-- Opening Marker --

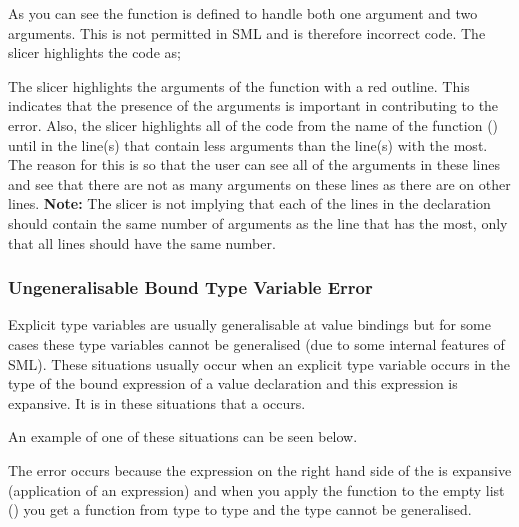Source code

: \documentclass{article}
\begin{document}
\begin{itemize}
As you can see the function  is defined to handle
both one argument and two arguments. This is not permitted in SML and
is therefore incorrect code. The slicer highlights the code as;

The slicer highlights the arguments of the function with a red
outline. This indicates that the presence of the arguments is
important in contributing to the error. Also, the slicer highlights
all of the code from the name of the function ()
until \incodebody{=} in the line(s) that contain less arguments
than the line(s) with the most. The reason for this is so that the
user can see all of the arguments in these lines and see that there
are not as many arguments on these lines as there are on other lines.
\textbf{Note:} The slicer is not implying that each of the lines in
the declaration should contain the same number of arguments as the
line that has the most, only that all lines should have the same number.


\subsubsection{Ungeneralisable Bound Type Variable Error}

\subitem Explicit type variables are usually generalisable at value
bindings but for some cases these type variables cannot be generalised
(due to some internal features of SML). These situations usually occur
when an explicit type variable occurs in the type of the bound
expression of a value declaration and this expression is expansive. It is
in these situations that a  occurs.

An example of one of these situations can be seen below.


The error occurs because the expression on the right hand side of the
\incodebody{=} is expansive (application of an  expression) and when you apply the function
 to the empty list (\incodebody{[]}) you get a function
from type  to type  and the type
 cannot be generalised.


\end{itemize}
\end{document}
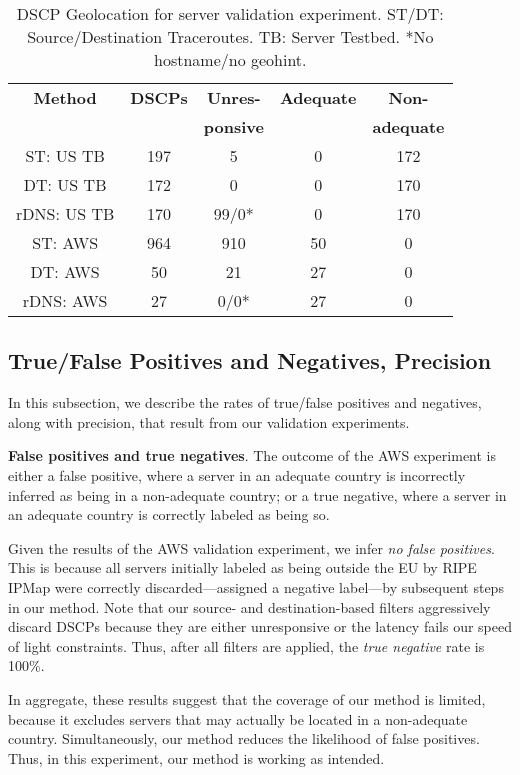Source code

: \begin{table}
  \caption{DSCP Geolocation for server validation experiment. 
ST/DT: Source/Destination Traceroutes. 
TB: Server Testbed. *No hostname/no geohint.}
  \label{tab:testbedgeo}
  \begin{tabular}{ccccc}
    \toprule
    \textbf{Method} & \textbf{DSCPs} & \textbf{Unres-} & \textbf{Adequate} & \textbf{Non-}\\
     &  & \textbf{ponsive} &  & \textbf{adequate} \\
    \toprule
    ST: US TB & 197  & 5 & 0 & 172 \\
    DT: US TB & 172 & 0 & 0& 170 \\
    rDNS: US TB & 170 & 99/0* & 0 & 170 \\
    \midrule
    ST: AWS & 964  & 910 & 50  & 0 \\
    DT: AWS & 50  & 21 & 27  & 0 \\
    rDNS: AWS & 27  & 0/0* & 27  & 0 \\
  \bottomrule
\end{tabular}
\end{table}


\subsection{True/False Positives and Negatives, Precision}
In this subsection, we describe the rates of
true/false positives and negatives,
along with precision, that result
from our validation experiments.

\textbf{False positives and true negatives}. 
The outcome of the AWS experiment is either a false positive,
where a server 
in an adequate country is incorrectly inferred as being in a
non-adequate country; or a true negative,
where a server in an adequate country is correctly labeled as being so.

Given the results of the AWS validation experiment, 
we infer \textit{no false positives}.
This is because all servers initially labeled as being outside the 
EU by RIPE IPMap were correctly discarded---assigned a negative label---by 
subsequent steps in our method. 
Note that our source- and destination-based filters 
aggressively discard DSCPs because they are
either unresponsive or the latency fails our speed of light constraints.
Thus, after all filters are applied, 
the \textit{true negative} rate is 100\%.

In aggregate, these results suggest that the coverage of our method is limited,
because it excludes servers that may actually be located 
in a non-adequate country. 
Simultaneously, our method reduces the likelihood of false positives. 
Thus, in this experiment, our method is working as intended.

-- Closing Marker --

**Activity**
Without the pictures, return each entry exactly as given.

**Response area**
Source code

: \documentclass{article}
\begin{document}
\begin{itemize}
As you can see the function  is defined to handle
both one argument and two arguments. This is not permitted in SML and
is therefore incorrect code. The slicer highlights the code as;

The slicer highlights the arguments of the function with a red
outline. This indicates that the presence of the arguments is
important in contributing to the error. Also, the slicer highlights
all of the code from the name of the function ()
until \incodebody{=} in the line(s) that contain less arguments
than the line(s) with the most. The reason for this is so that the
user can see all of the arguments in these lines and see that there
are not as many arguments on these lines as there are on other lines.
\textbf{Note:} The slicer is not implying that each of the lines in
the declaration should contain the same number of arguments as the
line that has the most, only that all lines should have the same number.


\subsubsection{Ungeneralisable Bound Type Variable Error}

\subitem Explicit type variables are usually generalisable at value
bindings but for some cases these type variables cannot be generalised
(due to some internal features of SML). These situations usually occur
when an explicit type variable occurs in the type of the bound
expression of a value declaration and this expression is expansive. It is
in these situations that a  occurs.

An example of one of these situations can be seen below.


The error occurs because the expression on the right hand side of the
\incodebody{=} is expansive (application of an  expression) and when you apply the function
 to the empty list (\incodebody{[]}) you get a function
from type  to type  and the type
 cannot be generalised.


\end{itemize}
\end{document}
Source code

: \begin{table}
  \caption{DSCP Geolocation for server validation experiment. 
ST/DT: Source/Destination Traceroutes. 
TB: Server Testbed. *No hostname/no geohint.}
  \label{tab:testbedgeo}
  \begin{tabular}{ccccc}
    \toprule
    \textbf{Method} & \textbf{DSCPs} & \textbf{Unres-} & \textbf{Adequate} & \textbf{Non-}\\
     &  & \textbf{ponsive} &  & \textbf{adequate} \\
    \toprule
    ST: US TB & 197  & 5 & 0 & 172 \\
    DT: US TB & 172 & 0 & 0& 170 \\
    rDNS: US TB & 170 & 99/0* & 0 & 170 \\
    \midrule
    ST: AWS & 964  & 910 & 50  & 0 \\
    DT: AWS & 50  & 21 & 27  & 0 \\
    rDNS: AWS & 27  & 0/0* & 27  & 0 \\
  \bottomrule
\end{tabular}
\end{table}


\subsection{True/False Positives and Negatives, Precision}
In this subsection, we describe the rates of
true/false positives and negatives,
along with precision, that result
from our validation experiments.

\textbf{False positives and true negatives}. 
The outcome of the AWS experiment is either a false positive,
where a server 
in an adequate country is incorrectly inferred as being in a
non-adequate country; or a true negative,
where a server in an adequate country is correctly labeled as being so.

Given the results of the AWS validation experiment, 
we infer \textit{no false positives}.
This is because all servers initially labeled as being outside the 
EU by RIPE IPMap were correctly discarded---assigned a negative label---by 
subsequent steps in our method. 
Note that our source- and destination-based filters 
aggressively discard DSCPs because they are
either unresponsive or the latency fails our speed of light constraints.
Thus, after all filters are applied, 
the \textit{true negative} rate is 100\%.

In aggregate, these results suggest that the coverage of our method is limited,
because it excludes servers that may actually be located 
in a non-adequate country. 
Simultaneously, our method reduces the likelihood of false positives. 
Thus, in this experiment, our method is working as intended.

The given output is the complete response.